How individuals report private information is a matter of substantial economic importance that has gathered considerable theoretical and empirical attention. Contrary to standard economic theory, experimental studies have found that individuals are lying averse and that this aversion is driven by two types of psychological costs: an intrinsic aversion to report false information and an aversion to being perceived as a liar. However, we still know little about the forces that shape such costs and their pervasiveness in the general population. In this paper, we tackle these questions by implementing a lying experiment in the context of the 2020 wave of the German Socio-Economic Panel Innovation Sample (SOEP-IS). Across two within-subject treatments, we vary the extent to which participants can be perceived as a liar.

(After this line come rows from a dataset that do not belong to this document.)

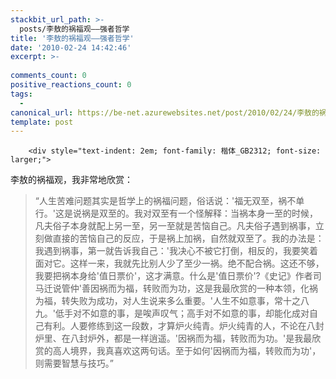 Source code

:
 ```yaml
---
stackbit_url_path: >-
  posts/李敖的祸福观——强者哲学
title: '李敖的祸福观——强者哲学'
date: '2010-02-24 14:42:46'
excerpt: >-
  
comments_count: 0
positive_reactions_count: 0
tags: 
  - 
canonical_url: https://be-net.azurewebsites.net/post/2010/02/24/李敖的祸福观——强者哲学
template: post
---
```


        <div style="text-indent: 2em; font-family: 楷体_GB2312; font-size: larger;">
<p>李敖的祸福观，我非常地欣赏：</p>
<blockquote>
<p>“人生苦难问题其实是哲学上的祸福问题，俗话说：'福无双至，祸不单行。'这是说祸是双至的。我对双至有一个怪解释：当祸本身一至的时候，凡夫俗子本身就配上另一至，另一至就是苦恼自己。凡夫俗子遇到祸事，立刻做直接的苦恼自己的反应，于是祸上加祸，自然就双至了。我的办法是：我遇到祸事，第一就告诉我自己：'我决心不被它打<span style="display: none;">_</span>倒，相反的，我要笑着面对它。这样一来，我就先比别人少了至少一祸。绝不配合祸。这还不够，我要把祸本身给'值日票价'，这才满意。什么是'值日票价'?《史记》作者司马迁说管仲'善因祸而为福，转败而为功，这是我最欣赏的一种本领，化祸<span style="display: none;">_</span>为<span style="display: none;">_</span>福，转失败为成功，对人生说来多么重要。'人生不如意事，常十之八九。'低手对不如意的事，是唉声叹气；高手对不如意的事，却能化成对自己有利。人要修练到这一段数，才算炉火纯青。炉火纯青的人，不论在八封炉里、在八封炉外，都是一样逍遥。'因祸而为福，转败而为功。'是我最欣赏的高人境界，我真喜欢这两句话。至于如何'因祸而为福，转败而为功'，则需要智慧与技巧。”</p>
</blockquote></div>
       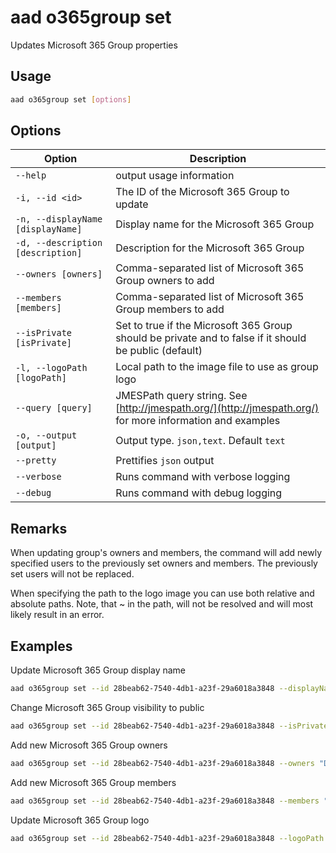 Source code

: # aad o365group set

Updates Microsoft 365 Group properties

## Usage

```sh
aad o365group set [options]
```

## Options

Option|Description
------|-----------
`--help`|output usage information
`-i, --id <id>`|The ID of the Microsoft 365 Group to update
`-n, --displayName [displayName]`|Display name for the Microsoft 365 Group
`-d, --description [description]`|Description for the Microsoft 365 Group
`--owners [owners]`|Comma-separated list of Microsoft 365 Group owners to add
`--members [members]`|Comma-separated list of Microsoft 365 Group members to add
`--isPrivate [isPrivate]`|Set to true if the Microsoft 365 Group should be private and to false if it should be public (default)
`-l, --logoPath [logoPath]`|Local path to the image file to use as group logo
`--query [query]`|JMESPath query string. See [http://jmespath.org/](http://jmespath.org/) for more information and examples
`-o, --output [output]`|Output type. `json,text`. Default `text`
`--pretty`|Prettifies `json` output
`--verbose`|Runs command with verbose logging
`--debug`|Runs command with debug logging

## Remarks

When updating group's owners and members, the command will add newly specified users to the previously set owners and members. The previously set users will not be replaced.

When specifying the path to the logo image you can use both relative and absolute paths. Note, that ~ in the path, will not be resolved and will most likely result in an error.

## Examples

Update Microsoft 365 Group display name

```sh
aad o365group set --id 28beab62-7540-4db1-a23f-29a6018a3848 --displayName Finance
```

Change Microsoft 365 Group visibility to public

```sh
aad o365group set --id 28beab62-7540-4db1-a23f-29a6018a3848 --isPrivate false
```

Add new Microsoft 365 Group owners

```sh
aad o365group set --id 28beab62-7540-4db1-a23f-29a6018a3848 --owners "DebraB@contoso.onmicrosoft.com,DiegoS@contoso.onmicrosoft.com"
```

Add new Microsoft 365 Group members

```sh
aad o365group set --id 28beab62-7540-4db1-a23f-29a6018a3848 --members "DebraB@contoso.onmicrosoft.com,DiegoS@contoso.onmicrosoft.com"
```

Update Microsoft 365 Group logo

```sh
aad o365group set --id 28beab62-7540-4db1-a23f-29a6018a3848 --logoPath images/logo.png
```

We exploit the rich data of the SOEP-IS panel and the within-subject nature of our experiment to study how the two key lying costs identified in previous work correlate with a large array of social, demographic and psychological characteristics of participants.

(Paper by Ciril Bosch-Rosa, Levent Neyse and Daniele Nosenzo)

Bio

Daniele Nosenzo is a Professor at the Department of Economics & Business Economics, Aarhus University and member of the Centre for Integrative Business Psychology.

His main research interests are in the areas of behavioural and experimental economics, and I am particularly interested in topics such as social norm compliance, truth-telling, and the study of positive and negative incentives.